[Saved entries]
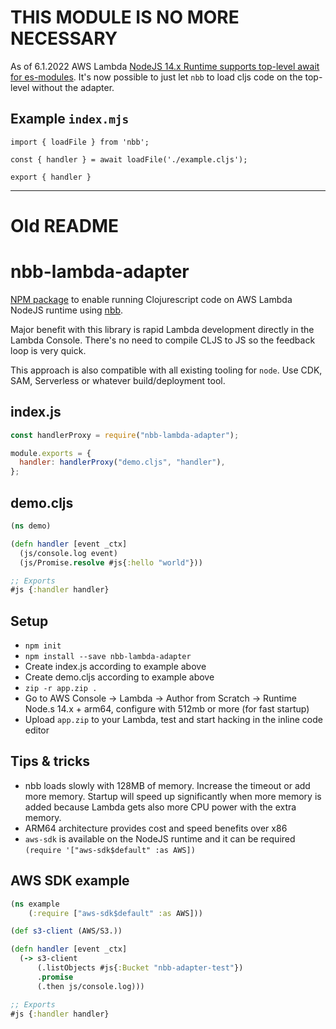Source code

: # THIS MODULE IS NO MORE NECESSARY

As of 6.1.2022 AWS Lambda [NodeJS 14.x Runtime supports top-level await for es-modules](https://aws.amazon.com/about-aws/whats-new/2022/01/aws-lambda-es-modules-top-level-await-node-js-14/). It's now possible to just let `nbb` to load cljs code on the top-level without the adapter.

## Example `index.mjs`

```
import { loadFile } from 'nbb';

const { handler } = await loadFile('./example.cljs');

export { handler }
```

----------------------

# Old README

# nbb-lambda-adapter

[NPM package](https://www.npmjs.com/package/nbb-lambda-adapter) to enable running Clojurescript code on AWS Lambda NodeJS runtime using [nbb](https://github.com/babashka/nbb).

Major benefit with this library is rapid Lambda development directly in the Lambda Console. There's no need to compile CLJS to JS so the feedback loop is very quick.

This approach is also compatible with all existing tooling for `node`. Use CDK, SAM, Serverless or whatever build/deployment tool.

## index.js

```javascript
const handlerProxy = require("nbb-lambda-adapter");

module.exports = {
  handler: handlerProxy("demo.cljs", "handler"),
};
```

## demo.cljs

```clojure
(ns demo)

(defn handler [event _ctx]
  (js/console.log event)
  (js/Promise.resolve #js{:hello "world"}))

;; Exports
#js {:handler handler}
```

## Setup

* `npm init`
* `npm install --save nbb-lambda-adapter`
* Create index.js according to example above
* Create demo.cljs according to example above
* `zip -r app.zip .`
* Go to AWS Console -> Lambda -> Author from Scratch -> Runtime Node.s 14.x + arm64, configure with 512mb or more (for fast startup)
*  Upload `app.zip` to your Lambda, test and start hacking in the inline code editor

## Tips & tricks

* nbb loads slowly with 128MB of memory. Increase the timeout or add more memory. Startup will speed up significantly when more memory is added because Lambda gets also more CPU power with the extra memory.
* ARM64 architecture provides cost and speed benefits over x86
* `aws-sdk` is available on the NodeJS runtime and it can be required `(require '["aws-sdk$default" :as AWS])`

## AWS SDK example

```clojure
(ns example
    (:require ["aws-sdk$default" :as AWS]))

(def s3-client (AWS/S3.))

(defn handler [event _ctx]
  (-> s3-client
      (.listObjects #js{:Bucket "nbb-adapter-test"})
      .promise
      (.then js/console.log)))

;; Exports
#js {:handler handler}
```
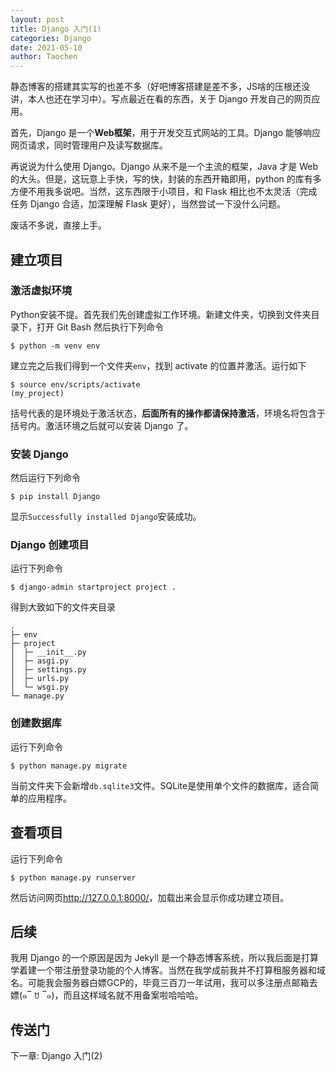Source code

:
 ```yaml
---
layout: post
title: Django 入门(1)
categories: Django
date: 2021-05-10
author: Taochen
---
```


静态博客的搭建其实写的也差不多（好吧博客搭建是差不多，JS啥的压根还没讲，本人也还在学习中）。写点最近在看的东西，关于 Django 开发自己的网页应用。

首先，Django 是一个**Web框架**，用于开发交互式网站的工具。Django 能够响应网页请求，同时管理用户及读写数据库。

再说说为什么使用 Django。Django 从来不是一个主流的框架，Java 才是 Web 的大头。但是，这玩意上手快，写的快，封装的东西开箱即用，python 的库有多方便不用我多说吧。当然，这东西限于小项目，和 Flask 相比也不太灵活（完成任务 Django 合适，加深理解 Flask 更好），当然尝试一下没什么问题。

废话不多说，直接上手。

## 建立项目

### 激活虚拟环境

Python安装不提。首先我们先创建虚拟工作环境。新建文件夹，切换到文件夹目录下，打开 Git Bash 然后执行下列命令

```
$ python -m venv env
```

建立完之后我们得到一个文件夹```env```，找到 activate 的位置并激活。运行如下

```
$ source env/scripts/activate
(my_project)
```

括号代表的是环境处于激活状态，**后面所有的操作都请保持激活**，环境名将包含于括号内。激活环境之后就可以安装 Django 了。

### 安装 Django

然后运行下列命令

```
$ pip install Django
```

显示```Successfully installed Django```安装成功。

### Django 创建项目

运行下列命令

```
$ django-admin startproject project .
```

得到大致如下的文件夹目录
```
.
├─ env
├─ project
│  ├─ __init__.py
│  ├─ asgi.py
│  ├─ settings.py
│  ├─ urls.py
│  └─ wsgi.py
└─ manage.py
```

### 创建数据库

运行下列命令

```
$ python manage.py migrate
```

当前文件夹下会新增```db.sqlite3```文件。SQLite是使用单个文件的数据库，适合简单的应用程序。

## 查看项目

运行下列命令

```
$ python manage.py runserver
```

然后访问网页<http://127.0.0.1:8000/>，加载出来会显示你成功建立项目。

## 后续

我用 Django 的一个原因是因为 Jekyll 是一个静态博客系统，所以我后面是打算学着建一个带注册登录功能的个人博客。当然在我学成前我并不打算租服务器和域名。可能我会服务器白嫖GCP的，毕竟三百刀一年试用，我可以多注册点邮箱去嫖(๑‾ ꇴ ‾๑)，而且这样域名就不用备案啦哈哈哈。

## 传送门

下一章: Django 入门(2)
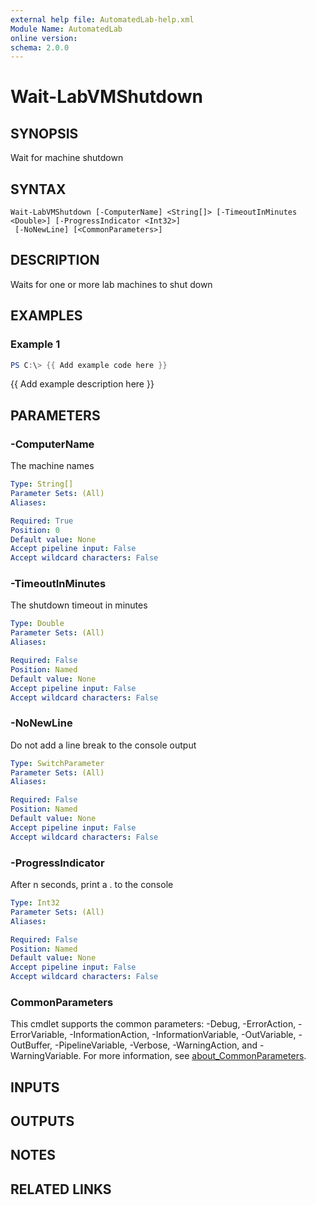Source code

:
 ```yaml
---
external help file: AutomatedLab-help.xml
Module Name: AutomatedLab
online version:
schema: 2.0.0
---
```


# Wait-LabVMShutdown

## SYNOPSIS
Wait for machine shutdown

## SYNTAX

```
Wait-LabVMShutdown [-ComputerName] <String[]> [-TimeoutInMinutes <Double>] [-ProgressIndicator <Int32>]
 [-NoNewLine] [<CommonParameters>]
```

## DESCRIPTION
Waits for one or more lab machines to shut down

## EXAMPLES

### Example 1
```powershell
PS C:\> {{ Add example code here }}
```

{{ Add example description here }}

## PARAMETERS

### -ComputerName
The machine names

```yaml
Type: String[]
Parameter Sets: (All)
Aliases:

Required: True
Position: 0
Default value: None
Accept pipeline input: False
Accept wildcard characters: False
```

### -TimeoutInMinutes
The shutdown timeout in minutes

```yaml
Type: Double
Parameter Sets: (All)
Aliases:

Required: False
Position: Named
Default value: None
Accept pipeline input: False
Accept wildcard characters: False
```

### -NoNewLine
Do not add a line break to the console output

```yaml
Type: SwitchParameter
Parameter Sets: (All)
Aliases:

Required: False
Position: Named
Default value: None
Accept pipeline input: False
Accept wildcard characters: False
```

### -ProgressIndicator
After n seconds, print a . to the console

```yaml
Type: Int32
Parameter Sets: (All)
Aliases:

Required: False
Position: Named
Default value: None
Accept pipeline input: False
Accept wildcard characters: False
```

### CommonParameters
This cmdlet supports the common parameters: -Debug, -ErrorAction, -ErrorVariable, -InformationAction, -InformationVariable, -OutVariable, -OutBuffer, -PipelineVariable, -Verbose, -WarningAction, and -WarningVariable. For more information, see [about_CommonParameters](http://go.microsoft.com/fwlink/?LinkID=113216).

## INPUTS

## OUTPUTS

## NOTES

## RELATED LINKS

**ASSIGNMENT:** Output all of the entries once more, word for word, with the images removed.

**SOLUTION FOR THIS EXERCISE:**
Source code

: # THIS MODULE IS NO MORE NECESSARY

As of 6.1.2022 AWS Lambda [NodeJS 14.x Runtime supports top-level await for es-modules](https://aws.amazon.com/about-aws/whats-new/2022/01/aws-lambda-es-modules-top-level-await-node-js-14/). It's now possible to just let `nbb` to load cljs code on the top-level without the adapter.

## Example `index.mjs`

```
import { loadFile } from 'nbb';

const { handler } = await loadFile('./example.cljs');

export { handler }
```

----------------------

# Old README

# nbb-lambda-adapter

[NPM package](https://www.npmjs.com/package/nbb-lambda-adapter) to enable running Clojurescript code on AWS Lambda NodeJS runtime using [nbb](https://github.com/babashka/nbb).

Major benefit with this library is rapid Lambda development directly in the Lambda Console. There's no need to compile CLJS to JS so the feedback loop is very quick.

This approach is also compatible with all existing tooling for `node`. Use CDK, SAM, Serverless or whatever build/deployment tool.

## index.js

```javascript
const handlerProxy = require("nbb-lambda-adapter");

module.exports = {
  handler: handlerProxy("demo.cljs", "handler"),
};
```

## demo.cljs

```clojure
(ns demo)

(defn handler [event _ctx]
  (js/console.log event)
  (js/Promise.resolve #js{:hello "world"}))

;; Exports
#js {:handler handler}
```

## Setup

* `npm init`
* `npm install --save nbb-lambda-adapter`
* Create index.js according to example above
* Create demo.cljs according to example above
* `zip -r app.zip .`
* Go to AWS Console -> Lambda -> Author from Scratch -> Runtime Node.s 14.x + arm64, configure with 512mb or more (for fast startup)
*  Upload `app.zip` to your Lambda, test and start hacking in the inline code editor

## Tips & tricks

* nbb loads slowly with 128MB of memory. Increase the timeout or add more memory. Startup will speed up significantly when more memory is added because Lambda gets also more CPU power with the extra memory.
* ARM64 architecture provides cost and speed benefits over x86
* `aws-sdk` is available on the NodeJS runtime and it can be required `(require '["aws-sdk$default" :as AWS])`

## AWS SDK example

```clojure
(ns example
    (:require ["aws-sdk$default" :as AWS]))

(def s3-client (AWS/S3.))

(defn handler [event _ctx]
  (-> s3-client
      (.listObjects #js{:Bucket "nbb-adapter-test"})
      .promise
      (.then js/console.log)))

;; Exports
#js {:handler handler}
```
Source code

:
 ```yaml
---
layout: post
title: Django 入门(1)
categories: Django
date: 2021-05-10
author: Taochen
---
```


静态博客的搭建其实写的也差不多（好吧博客搭建是差不多，JS啥的压根还没讲，本人也还在学习中）。写点最近在看的东西，关于 Django 开发自己的网页应用。

首先，Django 是一个**Web框架**，用于开发交互式网站的工具。Django 能够响应网页请求，同时管理用户及读写数据库。

再说说为什么使用 Django。Django 从来不是一个主流的框架，Java 才是 Web 的大头。但是，这玩意上手快，写的快，封装的东西开箱即用，python 的库有多方便不用我多说吧。当然，这东西限于小项目，和 Flask 相比也不太灵活（完成任务 Django 合适，加深理解 Flask 更好），当然尝试一下没什么问题。

废话不多说，直接上手。

## 建立项目

### 激活虚拟环境

Python安装不提。首先我们先创建虚拟工作环境。新建文件夹，切换到文件夹目录下，打开 Git Bash 然后执行下列命令

```
$ python -m venv env
```

建立完之后我们得到一个文件夹```env```，找到 activate 的位置并激活。运行如下

```
$ source env/scripts/activate
(my_project)
```

括号代表的是环境处于激活状态，**后面所有的操作都请保持激活**，环境名将包含于括号内。激活环境之后就可以安装 Django 了。

### 安装 Django

然后运行下列命令

```
$ pip install Django
```

显示```Successfully installed Django```安装成功。

### Django 创建项目

运行下列命令

```
$ django-admin startproject project .
```

得到大致如下的文件夹目录
```
.
├─ env
├─ project
│  ├─ __init__.py
│  ├─ asgi.py
│  ├─ settings.py
│  ├─ urls.py
│  └─ wsgi.py
└─ manage.py
```

### 创建数据库

运行下列命令

```
$ python manage.py migrate
```

当前文件夹下会新增```db.sqlite3```文件。SQLite是使用单个文件的数据库，适合简单的应用程序。

## 查看项目

运行下列命令

```
$ python manage.py runserver
```

然后访问网页<http://127.0.0.1:8000/>，加载出来会显示你成功建立项目。

## 后续

我用 Django 的一个原因是因为 Jekyll 是一个静态博客系统，所以我后面是打算学着建一个带注册登录功能的个人博客。当然在我学成前我并不打算租服务器和域名。可能我会服务器白嫖GCP的，毕竟三百刀一年试用，我可以多注册点邮箱去嫖(๑‾ ꇴ ‾๑)，而且这样域名就不用备案啦哈哈哈。

## 传送门

下一章: Django 入门(2)
Source code

:
 ```yaml
---
external help file: AutomatedLab-help.xml
Module Name: AutomatedLab
online version:
schema: 2.0.0
---
```


# Wait-LabVMShutdown

## SYNOPSIS
Wait for machine shutdown

## SYNTAX

```
Wait-LabVMShutdown [-ComputerName] <String[]> [-TimeoutInMinutes <Double>] [-ProgressIndicator <Int32>]
 [-NoNewLine] [<CommonParameters>]
```

## DESCRIPTION
Waits for one or more lab machines to shut down

## EXAMPLES

### Example 1
```powershell
PS C:\> {{ Add example code here }}
```

{{ Add example description here }}

## PARAMETERS

### -ComputerName
The machine names

```yaml
Type: String[]
Parameter Sets: (All)
Aliases:

Required: True
Position: 0
Default value: None
Accept pipeline input: False
Accept wildcard characters: False
```

### -TimeoutInMinutes
The shutdown timeout in minutes

```yaml
Type: Double
Parameter Sets: (All)
Aliases:

Required: False
Position: Named
Default value: None
Accept pipeline input: False
Accept wildcard characters: False
```

### -NoNewLine
Do not add a line break to the console output

```yaml
Type: SwitchParameter
Parameter Sets: (All)
Aliases:

Required: False
Position: Named
Default value: None
Accept pipeline input: False
Accept wildcard characters: False
```

### -ProgressIndicator
After n seconds, print a . to the console

```yaml
Type: Int32
Parameter Sets: (All)
Aliases:

Required: False
Position: Named
Default value: None
Accept pipeline input: False
Accept wildcard characters: False
```

### CommonParameters
This cmdlet supports the common parameters: -Debug, -ErrorAction, -ErrorVariable, -InformationAction, -InformationVariable, -OutVariable, -OutBuffer, -PipelineVariable, -Verbose, -WarningAction, and -WarningVariable. For more information, see [about_CommonParameters](http://go.microsoft.com/fwlink/?LinkID=113216).

## INPUTS

## OUTPUTS

## NOTES

## RELATED LINKS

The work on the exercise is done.